--- Source material Enclosed Below ---
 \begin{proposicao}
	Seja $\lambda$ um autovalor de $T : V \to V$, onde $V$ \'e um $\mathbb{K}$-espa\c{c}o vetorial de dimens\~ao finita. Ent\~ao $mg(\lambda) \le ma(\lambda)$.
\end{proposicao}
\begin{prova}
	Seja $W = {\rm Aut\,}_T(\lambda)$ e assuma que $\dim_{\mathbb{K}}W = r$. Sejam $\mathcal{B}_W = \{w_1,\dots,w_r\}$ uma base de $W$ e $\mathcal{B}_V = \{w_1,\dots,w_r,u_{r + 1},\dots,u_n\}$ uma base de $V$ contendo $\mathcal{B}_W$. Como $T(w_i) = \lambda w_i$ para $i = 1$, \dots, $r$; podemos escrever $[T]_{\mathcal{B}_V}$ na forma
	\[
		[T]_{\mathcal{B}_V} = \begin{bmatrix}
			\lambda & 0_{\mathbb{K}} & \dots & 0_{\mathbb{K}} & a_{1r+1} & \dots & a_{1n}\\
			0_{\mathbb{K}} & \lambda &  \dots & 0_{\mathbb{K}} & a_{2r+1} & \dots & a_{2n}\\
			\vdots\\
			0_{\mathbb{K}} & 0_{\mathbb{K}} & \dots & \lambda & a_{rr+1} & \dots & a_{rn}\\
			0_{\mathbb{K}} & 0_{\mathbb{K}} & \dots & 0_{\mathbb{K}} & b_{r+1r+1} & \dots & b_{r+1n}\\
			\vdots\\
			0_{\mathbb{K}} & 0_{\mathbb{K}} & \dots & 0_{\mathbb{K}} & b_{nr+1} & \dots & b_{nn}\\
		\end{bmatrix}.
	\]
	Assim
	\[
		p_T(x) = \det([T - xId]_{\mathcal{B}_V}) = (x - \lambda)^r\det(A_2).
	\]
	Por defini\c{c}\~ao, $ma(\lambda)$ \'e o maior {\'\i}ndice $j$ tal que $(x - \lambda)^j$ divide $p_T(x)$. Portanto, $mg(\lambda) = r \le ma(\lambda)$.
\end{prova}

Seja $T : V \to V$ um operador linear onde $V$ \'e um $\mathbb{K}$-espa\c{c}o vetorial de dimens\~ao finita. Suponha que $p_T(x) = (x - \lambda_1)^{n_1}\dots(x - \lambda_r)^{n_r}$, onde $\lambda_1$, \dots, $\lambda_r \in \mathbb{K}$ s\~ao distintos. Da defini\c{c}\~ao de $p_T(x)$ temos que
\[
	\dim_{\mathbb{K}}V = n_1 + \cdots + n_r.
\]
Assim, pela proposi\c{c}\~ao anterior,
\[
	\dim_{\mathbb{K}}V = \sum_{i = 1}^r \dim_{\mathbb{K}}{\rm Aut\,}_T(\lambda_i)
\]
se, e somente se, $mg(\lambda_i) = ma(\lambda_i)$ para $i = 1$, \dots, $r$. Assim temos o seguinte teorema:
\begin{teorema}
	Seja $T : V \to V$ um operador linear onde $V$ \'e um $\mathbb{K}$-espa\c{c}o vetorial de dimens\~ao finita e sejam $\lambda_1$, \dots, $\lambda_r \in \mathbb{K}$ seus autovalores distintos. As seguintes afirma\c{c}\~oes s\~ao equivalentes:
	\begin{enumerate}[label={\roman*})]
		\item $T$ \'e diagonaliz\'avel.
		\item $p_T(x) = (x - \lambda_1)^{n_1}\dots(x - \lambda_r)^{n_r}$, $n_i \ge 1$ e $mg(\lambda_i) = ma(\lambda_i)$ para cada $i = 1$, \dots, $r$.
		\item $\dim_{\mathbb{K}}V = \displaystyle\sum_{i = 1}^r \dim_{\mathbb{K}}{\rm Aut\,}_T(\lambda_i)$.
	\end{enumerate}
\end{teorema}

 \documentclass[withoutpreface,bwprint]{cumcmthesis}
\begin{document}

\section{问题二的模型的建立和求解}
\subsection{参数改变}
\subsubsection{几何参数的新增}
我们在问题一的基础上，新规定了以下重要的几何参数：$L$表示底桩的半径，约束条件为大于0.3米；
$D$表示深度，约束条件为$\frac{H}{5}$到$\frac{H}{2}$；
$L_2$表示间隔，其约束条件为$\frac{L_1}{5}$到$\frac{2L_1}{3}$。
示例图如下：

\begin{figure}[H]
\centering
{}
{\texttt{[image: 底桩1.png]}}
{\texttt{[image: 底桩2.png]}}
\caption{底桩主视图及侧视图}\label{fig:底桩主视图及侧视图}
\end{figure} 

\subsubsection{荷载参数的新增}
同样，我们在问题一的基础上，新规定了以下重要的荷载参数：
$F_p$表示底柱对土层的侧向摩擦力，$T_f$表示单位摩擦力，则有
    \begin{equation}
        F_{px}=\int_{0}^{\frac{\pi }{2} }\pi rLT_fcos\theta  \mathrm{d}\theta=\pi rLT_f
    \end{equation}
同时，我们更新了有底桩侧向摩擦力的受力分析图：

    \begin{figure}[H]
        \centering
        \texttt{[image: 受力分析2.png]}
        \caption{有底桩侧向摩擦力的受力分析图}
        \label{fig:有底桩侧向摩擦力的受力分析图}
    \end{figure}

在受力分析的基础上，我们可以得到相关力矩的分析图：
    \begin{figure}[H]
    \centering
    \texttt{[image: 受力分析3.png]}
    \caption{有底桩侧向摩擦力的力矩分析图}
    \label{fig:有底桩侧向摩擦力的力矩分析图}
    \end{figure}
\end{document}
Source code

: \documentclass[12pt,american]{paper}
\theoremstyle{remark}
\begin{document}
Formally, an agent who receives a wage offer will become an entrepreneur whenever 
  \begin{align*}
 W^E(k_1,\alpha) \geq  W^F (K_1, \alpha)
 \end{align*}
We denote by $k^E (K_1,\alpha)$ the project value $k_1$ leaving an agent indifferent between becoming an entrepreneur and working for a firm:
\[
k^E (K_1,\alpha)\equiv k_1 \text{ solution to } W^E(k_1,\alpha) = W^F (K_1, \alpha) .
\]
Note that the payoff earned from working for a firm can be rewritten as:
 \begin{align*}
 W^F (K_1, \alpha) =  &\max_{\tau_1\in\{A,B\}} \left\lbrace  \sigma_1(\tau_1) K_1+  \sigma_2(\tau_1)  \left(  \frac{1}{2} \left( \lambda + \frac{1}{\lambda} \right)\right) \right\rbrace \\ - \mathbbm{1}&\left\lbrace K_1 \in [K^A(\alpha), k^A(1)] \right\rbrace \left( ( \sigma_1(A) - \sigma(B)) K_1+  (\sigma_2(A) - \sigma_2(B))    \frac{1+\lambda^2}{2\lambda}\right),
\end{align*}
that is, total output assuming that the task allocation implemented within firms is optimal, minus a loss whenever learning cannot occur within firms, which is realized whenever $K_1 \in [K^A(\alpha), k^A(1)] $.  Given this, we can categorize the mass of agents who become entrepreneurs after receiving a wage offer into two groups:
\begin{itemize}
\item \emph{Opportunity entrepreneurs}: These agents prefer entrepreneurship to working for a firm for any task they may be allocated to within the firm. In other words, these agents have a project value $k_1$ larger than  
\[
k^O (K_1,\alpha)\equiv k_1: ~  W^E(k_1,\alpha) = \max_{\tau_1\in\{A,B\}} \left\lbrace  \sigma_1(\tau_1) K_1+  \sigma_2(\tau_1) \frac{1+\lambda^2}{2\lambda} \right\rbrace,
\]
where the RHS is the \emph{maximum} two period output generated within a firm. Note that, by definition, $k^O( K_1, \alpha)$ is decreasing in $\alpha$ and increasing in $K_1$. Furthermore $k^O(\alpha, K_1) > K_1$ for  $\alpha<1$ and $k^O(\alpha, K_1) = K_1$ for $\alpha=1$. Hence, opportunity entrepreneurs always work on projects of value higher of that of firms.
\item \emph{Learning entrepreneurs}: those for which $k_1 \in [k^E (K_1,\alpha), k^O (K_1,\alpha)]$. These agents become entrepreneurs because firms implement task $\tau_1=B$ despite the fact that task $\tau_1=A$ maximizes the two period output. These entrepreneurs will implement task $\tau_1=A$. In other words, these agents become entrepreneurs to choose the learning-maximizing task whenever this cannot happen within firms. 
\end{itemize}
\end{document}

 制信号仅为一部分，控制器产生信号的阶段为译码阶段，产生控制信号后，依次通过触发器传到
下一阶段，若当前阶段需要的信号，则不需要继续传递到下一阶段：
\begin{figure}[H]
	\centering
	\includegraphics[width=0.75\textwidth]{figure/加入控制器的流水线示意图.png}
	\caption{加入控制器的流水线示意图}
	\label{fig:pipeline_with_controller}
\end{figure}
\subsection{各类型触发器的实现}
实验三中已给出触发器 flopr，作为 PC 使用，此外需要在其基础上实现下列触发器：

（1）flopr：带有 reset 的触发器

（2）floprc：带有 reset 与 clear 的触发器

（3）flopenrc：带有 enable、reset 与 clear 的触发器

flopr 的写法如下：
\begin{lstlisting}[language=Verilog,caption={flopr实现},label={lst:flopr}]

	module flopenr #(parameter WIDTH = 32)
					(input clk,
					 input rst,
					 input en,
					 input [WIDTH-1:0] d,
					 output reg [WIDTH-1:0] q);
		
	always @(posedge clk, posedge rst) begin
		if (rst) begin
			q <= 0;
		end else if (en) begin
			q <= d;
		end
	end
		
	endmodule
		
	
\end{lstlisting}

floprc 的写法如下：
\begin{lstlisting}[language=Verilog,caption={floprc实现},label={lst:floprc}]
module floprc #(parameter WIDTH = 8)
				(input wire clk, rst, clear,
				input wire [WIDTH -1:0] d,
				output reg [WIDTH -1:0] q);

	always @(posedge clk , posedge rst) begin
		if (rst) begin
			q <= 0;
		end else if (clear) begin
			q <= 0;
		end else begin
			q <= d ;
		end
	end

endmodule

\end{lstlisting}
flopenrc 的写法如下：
--- End of Enclosed Source material ---
▸ Assignment
Find the string "whenever" in the records, then copy each line where it occurs.

▸ Your solution
Formally, an agent who receives a wage offer will become an entrepreneur whenever 
that is, total output assuming that the task allocation implemented within firms is optimal, minus a loss whenever learning cannot occur within firms, which is realized whenever $K_1 \in [K^A(\alpha), k^A(1)] $.  Given this, we can categorize the mass of agents who become entrepreneurs after receiving a wage offer into two groups:
\item \emph{Learning entrepreneurs}: those for which $k_1 \in [k^E (K_1,\alpha), k^O (K_1,\alpha)]$. These agents become entrepreneurs because firms implement task $\tau_1=B$ despite the fact that task $\tau_1=A$ maximizes the two period output. These entrepreneurs will implement task $\tau_1=A$. In other words, these agents become entrepreneurs to choose the learning-maximizing task whenever this cannot happen within firms. 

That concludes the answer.